In 1969, at the 11th Annual Grammy Awards, "Foggy Mountain Breakdown" earned Lester Flatt & Earl Scruggs a Grammy for Best Country Performance, Duo Or Group – Vocal Or Instrumental. In 1999, the 1950 recording of "Foggy Mountain Breakdown" on Mercury Records credited to Lester Flatt & Earl Scruggs was inducted into the Grammy Hall of Fame.

In 2002, Scruggs won a Grammy award for "Best Country Instrumental Performance" for his 2001 recording of Foggy Mountain Breakdown which featured Steve Martin on second banjo, Albert Lee, Vince Gill, and Randy Scruggs on guitars, Marty Stuart on mandolin, Jerry Douglas on dobro, Leon Russell on organ, Gary Scruggs on harmonica, and Paul Shaffer on piano, among others.

In 2004, it was one of 50 recordings chosen that year by the Library of Congress to be added to the National Recording Registry.
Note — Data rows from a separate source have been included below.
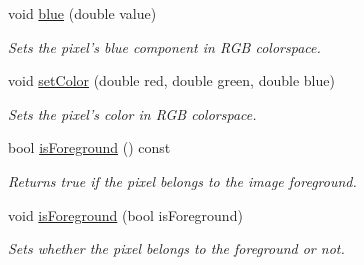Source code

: \begin{CompactItemize}
void \hyperlink{class_pixel_ff3909b84c97a1c3d14a773c8825ade1}{blue} (double value)
\begin{CompactList}\small\item\em Sets the pixel's blue component in RGB colorspace. \item\end{CompactList}\item 
void \hyperlink{class_pixel_5543267a64a29c66f12a2801b101e6db}{setColor} (double red, double green, double blue)
\begin{CompactList}\small\item\em Sets the pixel's color in RGB colorspace. \item\end{CompactList}\item 
bool \hyperlink{class_pixel_48f2d29f9542f9c2ce293422ab07ffcc}{isForeground} () const 
\begin{CompactList}\small\item\em Returns true if the pixel belongs to the image foreground. \item\end{CompactList}\item 
void \hyperlink{class_pixel_1b1d5b2ed9285b837d85c33f09cab3f9}{isForeground} (bool isForeground)
\begin{CompactList}\small\item\em Sets whether the pixel belongs to the foreground or not. \item\end{CompactList}\end{CompactItemize}
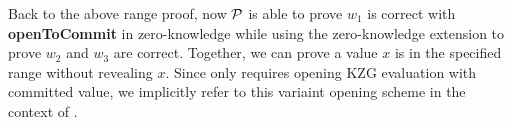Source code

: Back to the above range proof, now $\mathcal{P}$ is able to prove $w_1$ is correct with \textbf{openToCommit} in zero-knowledge while using the zero-knowledge extension to prove $w_2$ and $w_3$ are correct. Together, we can prove a value $x$ is in the specified range without revealing $x$. Since only \bootstrap requires opening KZG evaluation with committed value, we implicitly refer to this variaint opening scheme in the context of \bootstrap.

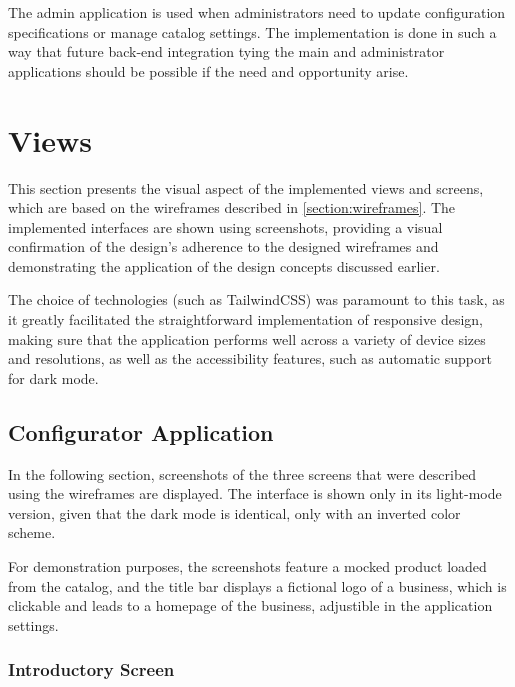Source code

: The admin application is used when administrators need to update configuration specifications or manage catalog settings. The implementation is done in such a way that future back-end integration tying the main and administrator applications should be possible if the need and opportunity arise.


\section{Views}

This section presents the visual aspect of the implemented views and screens, which are based on the wireframes described in \autoref{section:wireframes}. The implemented interfaces are shown using screenshots, providing a visual confirmation of the design's adherence to the designed wireframes and demonstrating the application of the design concepts discussed earlier.

The choice of technologies (such as TailwindCSS) was paramount to this task, as it greatly facilitated the straightforward implementation of responsive design, making sure that the application performs well across a variety of device sizes and resolutions, as well as the accessibility features, such as automatic support for dark mode.


\subsection{Configurator Application}

In the following section, screenshots of the three screens that were described using the wireframes are displayed. The interface is shown only in its light-mode version, given that the dark mode is identical, only with an inverted color scheme.

For demonstration purposes, the screenshots feature a mocked product loaded from the catalog, and the title bar displays a fictional logo of a business, which is clickable and leads to a homepage of the business, adjustible in the application settings.  


\subsubsection{Introductory Screen}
Because of its ubiquity and its status as a favorite tune at bluegrass jams and concerts, guitar and mandolin players commonly learn solo breaks to this song that closely mirror the original banjo version. The instrumental is related to Bill Monroe's "Bluegrass Breakdown", which Scruggs helped write. Both songs feature the same opening double hammer-on, but "Bluegrass Breakdown" goes to an F major chord whereas "Foggy Mountain Breakdown" goes to the G major chord's relative minor, an E minor chord.

==Chart performance==

Chart performance for "Foggy Mountain Breakdown"
| Chart (1967–68) | Peak position |
|---|---|
| U.S. Billboard Hot Country Singles | 58 |
| U.S. Billboard Hot 100 | 55 |
| CAN RPM Top 100 Singles | 90 |
| UK Singles Chart | 39 |

==Various recordings==
- Glen Campbell recorded the song on his 1981 album Glen Campbell Live.
- The Nitty Gritty Dirt Band recorded the song on the critically-acclaimed and platinum-selling album Will the Circle Be Unbroken.
- The Cuban Boys engineered an electronica-inspired version of the song for their early EP Blueprint for Modernisation (appearing again in their Art Vs. Commerce – The Singles Collection).